Charles VIII. collected piously the treasures, the jewels, the arms, the apparel, which formed the property of the exiled Prince. He charged Nassouh-Beg, vizier of Djem, to convey them in one of his vessels to Egypt, and deliver them to his widow and to his mother.

Such was the end of the son of Mahomet II., the con. queror of Constantinople. The rival of his brother, the sport of the Knights of Rhodes, the client of the Christians, the prisoner of the Pope, the protege of the King of France, the victim of his destiny, he left in Europe and in Asia a romantic and poetic memory, perpetuated among the Ottomans as among the Christians, by his adventures, his amours, his exploits, his misfortunes, and his poems. He is the more accomplished Charles Edward of the Stuarts of England, transported into the country and the family of Othman. History, romance, poetry, have disputed for his name; but he has been to himself his own historian, and the Turks, who recite still at the present day his songs, account him of the number of the most glowing, most amatory and the most heroic poets of their tongue. They visit with a pious compassion his tomb beneath the palm-trees of the mosque of Broussa. “A flower clipped from the stalk of Mahomet II. upon the tomb of the Conqueror," as he had himself said, in two of his verses. He did not possess the Empire of Bajazet II., but he possessed the empire of imagination over the Ottomans.



Return we to Selim I.

Men who owe their usurped sovereignty to accomplices can maintain it but by satiating or by slaying the authors of their criminal rise. Whoever mounts a throne by crime can sustain himself but by blood. Such was the situation of Selim the day following the natural death or the parricide of his father.

The European ambassadoas who resided at that time at Constantinople, give us of this Prince, in their despatches to their governments, a sinister portraiture, entirely conformable to the idea which his reign was to afterwards convey of him throughout all Europe. His face presented the features of his character in relief.

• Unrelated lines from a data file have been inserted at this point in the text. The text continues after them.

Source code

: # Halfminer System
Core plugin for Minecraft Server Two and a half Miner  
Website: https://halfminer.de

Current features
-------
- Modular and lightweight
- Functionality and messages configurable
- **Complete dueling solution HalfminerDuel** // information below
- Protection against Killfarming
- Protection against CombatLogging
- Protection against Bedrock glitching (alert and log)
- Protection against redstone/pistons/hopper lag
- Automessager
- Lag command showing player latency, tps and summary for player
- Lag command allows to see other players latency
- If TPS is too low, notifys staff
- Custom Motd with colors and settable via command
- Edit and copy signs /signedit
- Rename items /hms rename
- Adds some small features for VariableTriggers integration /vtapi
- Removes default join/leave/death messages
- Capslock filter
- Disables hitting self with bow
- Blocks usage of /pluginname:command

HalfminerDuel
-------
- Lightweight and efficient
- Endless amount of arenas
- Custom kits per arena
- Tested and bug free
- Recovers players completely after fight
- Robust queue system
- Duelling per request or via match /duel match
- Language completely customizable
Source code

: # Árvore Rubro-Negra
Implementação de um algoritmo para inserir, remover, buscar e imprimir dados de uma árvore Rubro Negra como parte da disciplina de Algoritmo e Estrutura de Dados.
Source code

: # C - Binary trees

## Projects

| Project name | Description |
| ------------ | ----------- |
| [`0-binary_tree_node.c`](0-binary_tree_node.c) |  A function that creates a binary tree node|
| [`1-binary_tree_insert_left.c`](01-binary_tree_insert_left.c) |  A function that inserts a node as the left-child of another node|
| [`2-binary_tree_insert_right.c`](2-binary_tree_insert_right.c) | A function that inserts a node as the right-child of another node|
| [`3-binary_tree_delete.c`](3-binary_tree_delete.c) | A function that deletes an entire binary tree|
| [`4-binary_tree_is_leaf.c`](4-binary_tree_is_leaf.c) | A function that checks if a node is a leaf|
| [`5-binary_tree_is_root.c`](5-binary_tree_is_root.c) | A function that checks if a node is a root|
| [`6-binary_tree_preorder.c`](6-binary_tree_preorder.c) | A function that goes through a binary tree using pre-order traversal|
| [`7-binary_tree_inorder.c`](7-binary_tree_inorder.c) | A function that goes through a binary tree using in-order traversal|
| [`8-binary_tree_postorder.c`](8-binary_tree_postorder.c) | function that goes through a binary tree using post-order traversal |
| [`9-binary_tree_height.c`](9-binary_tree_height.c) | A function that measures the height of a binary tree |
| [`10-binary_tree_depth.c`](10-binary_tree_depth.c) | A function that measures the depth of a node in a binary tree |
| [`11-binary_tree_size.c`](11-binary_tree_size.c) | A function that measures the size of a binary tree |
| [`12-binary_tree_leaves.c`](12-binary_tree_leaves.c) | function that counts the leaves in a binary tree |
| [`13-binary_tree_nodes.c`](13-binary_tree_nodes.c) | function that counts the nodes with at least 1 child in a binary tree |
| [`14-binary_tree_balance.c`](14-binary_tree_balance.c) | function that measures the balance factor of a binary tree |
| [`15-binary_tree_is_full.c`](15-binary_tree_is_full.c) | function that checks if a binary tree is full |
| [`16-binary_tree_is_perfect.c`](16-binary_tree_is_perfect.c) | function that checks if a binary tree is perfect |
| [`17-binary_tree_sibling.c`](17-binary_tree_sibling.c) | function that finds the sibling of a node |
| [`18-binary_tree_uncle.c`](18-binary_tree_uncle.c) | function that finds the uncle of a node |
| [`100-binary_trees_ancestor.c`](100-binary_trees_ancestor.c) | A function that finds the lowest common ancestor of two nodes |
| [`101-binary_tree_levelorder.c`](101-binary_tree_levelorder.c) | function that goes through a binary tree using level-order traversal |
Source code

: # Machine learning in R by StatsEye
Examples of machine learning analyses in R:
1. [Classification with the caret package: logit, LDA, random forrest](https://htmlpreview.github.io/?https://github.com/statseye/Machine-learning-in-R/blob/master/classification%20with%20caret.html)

“A man of forty-six years, say they, but in whom his vigor of body, kept up by continued exercise of arms, retrenches at least ten years, and who appears no more than thirty-six; of an aspect ferocious and brutally soldierish (soldalesque), indifferent to every thing but war; of a ruddy tint, of a cruel physiognomy, and through this analogy of character, beloved by the Janissaries; the legs were bowed, the bust long, the face round and plump, the cheeks sanguine; the eyes, prominent and restless, had a lustre which could not be fixed; the eyebrows, dark and thick, crossed their hairs upon the brow like a visor; like the Arabs, he wore no beard, but the habit of living among the Circassians had led him to adopt the usage of cultivating long moustaches, which in shading the upper lip and tapering off at the corners of the mouth, begloomed and hardened the expression of his countenance. This forbidding exterior was, however, relieved in Selim, by the splendor of his costume and of his arms, the soldier's luxury. His caftan, or vest, was woven of purple and thread of gold; the embroideries gave the cloth the solidity of metal; his scarlet bonnet, the head-gear of Amurath and of Mahomet II., his ancestors, quite disappeared beneath the ample folds of a twisted and entwining shawl, which converted his turban into a crown. “Since the high officers of the Empire and of the seraglio appear in my presence," he used to say, “ wearing bonnets of gold elevated and rounded like a cupola, a crown like to those of the Kings of Persia is the sole head-dress which befits the Sultan of the Ottomans."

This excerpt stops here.